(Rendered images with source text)
☆ ☆ ☆ ☆ ☆ ☆ ☆

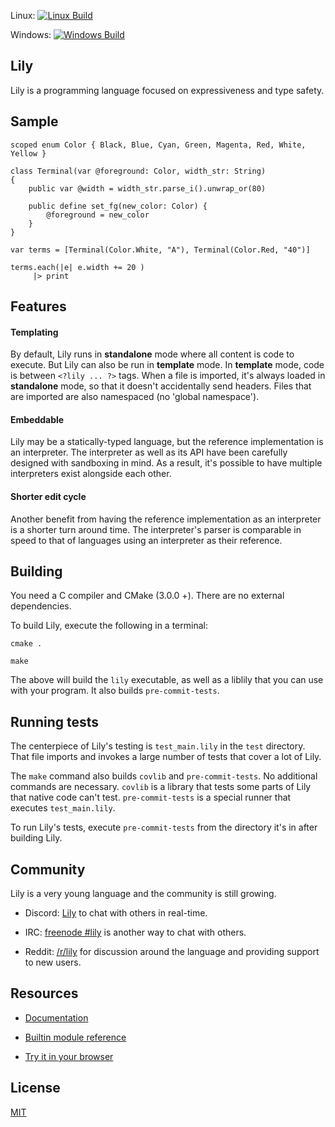 Linux: [![Linux Build](https://travis-ci.org/FascinatedBox/lily.svg?branch=master)](https://travis-ci.org/FascinatedBox/lily)

Windows: [![Windows Build](https://ci.appveyor.com/api/projects/status/github/FascinatedBox/lily?svg=true)](https://ci.appveyor.com/project/FascinatedBox/lily)

## Lily

Lily is a programming language focused on expressiveness and type safety.

## Sample

```
scoped enum Color { Black, Blue, Cyan, Green, Magenta, Red, White, Yellow }

class Terminal(var @foreground: Color, width_str: String)
{
    public var @width = width_str.parse_i().unwrap_or(80)

    public define set_fg(new_color: Color) {
        @foreground = new_color
    }
}

var terms = [Terminal(Color.White, "A"), Terminal(Color.Red, "40")]

terms.each(|e| e.width += 20 )
     |> print
```

## Features

#### Templating

By default, Lily runs in **standalone** mode where all content is code to
execute. But Lily can also be run in **template** mode. In **template** mode,
code is between `<?lily ... ?>` tags. When a file is imported, it's always
loaded in **standalone** mode, so that it doesn't accidentally send headers.
Files that are imported are also namespaced (no 'global namespace').

#### Embeddable

Lily may be a statically-typed language, but the reference implementation is an
interpreter. The interpreter as well as its API have been carefully designed
with sandboxing in mind. As a result, it's possible to have multiple
interpreters exist alongside each other.

#### Shorter edit cycle

Another benefit from having the reference implementation as an interpreter is a
shorter turn around time. The interpreter's parser is comparable in speed to
that of languages using an interpreter as their reference.

## Building

You need a C compiler and CMake (3.0.0 +). There are no external dependencies.

To build Lily, execute the following in a terminal:

```
cmake .

make
```

The above will build the `lily` executable, as well as a liblily that you can
use with your program. It also builds `pre-commit-tests`.

## Running tests

The centerpiece of Lily's testing is `test_main.lily` in the `test` directory.
That file imports and invokes a large number of tests that cover a lot of Lily.

The `make` command also builds `covlib` and `pre-commit-tests`. No additional
commands are necessary. `covlib` is a library that tests some parts of Lily that
native code can't test. `pre-commit-tests` is a special runner that executes
`test_main.lily`.

To run Lily's tests, execute `pre-commit-tests` from the directory it's in after
building Lily.

## Community

Lily is a very young language and the community is still growing.

* Discord: [Lily](https://discord.gg/Vr5CXFY) to chat with others in real-time.

* IRC: [freenode #lily](https://webchat.freenode.net/?channels=%23lily) is
  another way to chat with others.

* Reddit: [/r/lily](https://reddit.com/r/lily) for discussion around the
  language and providing support to new users.

## Resources

* [Documentation](https://FascinatedBox.github.io/lily/)

* [Builtin module reference](https://Fascinatedbox.github.com/lily/core/module.core.html)

* [Try it in your browser](http://fascinatedbox.github.io/lily/intro-sandbox.html)

## License

[MIT](https://github.com/FascinatedBox/lily/blob/master/license.txt)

☆ ☆ ☆ ☆ ☆ ☆ ☆

= EXERCISE =
Print every line from the one that contains "Lily is a very" to the end of the records, exactly as written, and nothing more.

= RESULT =
Lily is a very young language and the community is still growing.

* Discord: [Lily](https://discord.gg/Vr5CXFY) to chat with others in real-time.

* IRC: [freenode #lily](https://webchat.freenode.net/?channels=%23lily) is
  another way to chat with others.

* Reddit: [/r/lily](https://reddit.com/r/lily) for discussion around the
  language and providing support to new users.

## Resources

* [Documentation](https://FascinatedBox.github.io/lily/)

* [Builtin module reference](https://Fascinatedbox.github.com/lily/core/module.core.html)

* [Try it in your browser](http://fascinatedbox.github.io/lily/intro-sandbox.html)

## License

[MIT](https://github.com/FascinatedBox/lily/blob/master/license.txt)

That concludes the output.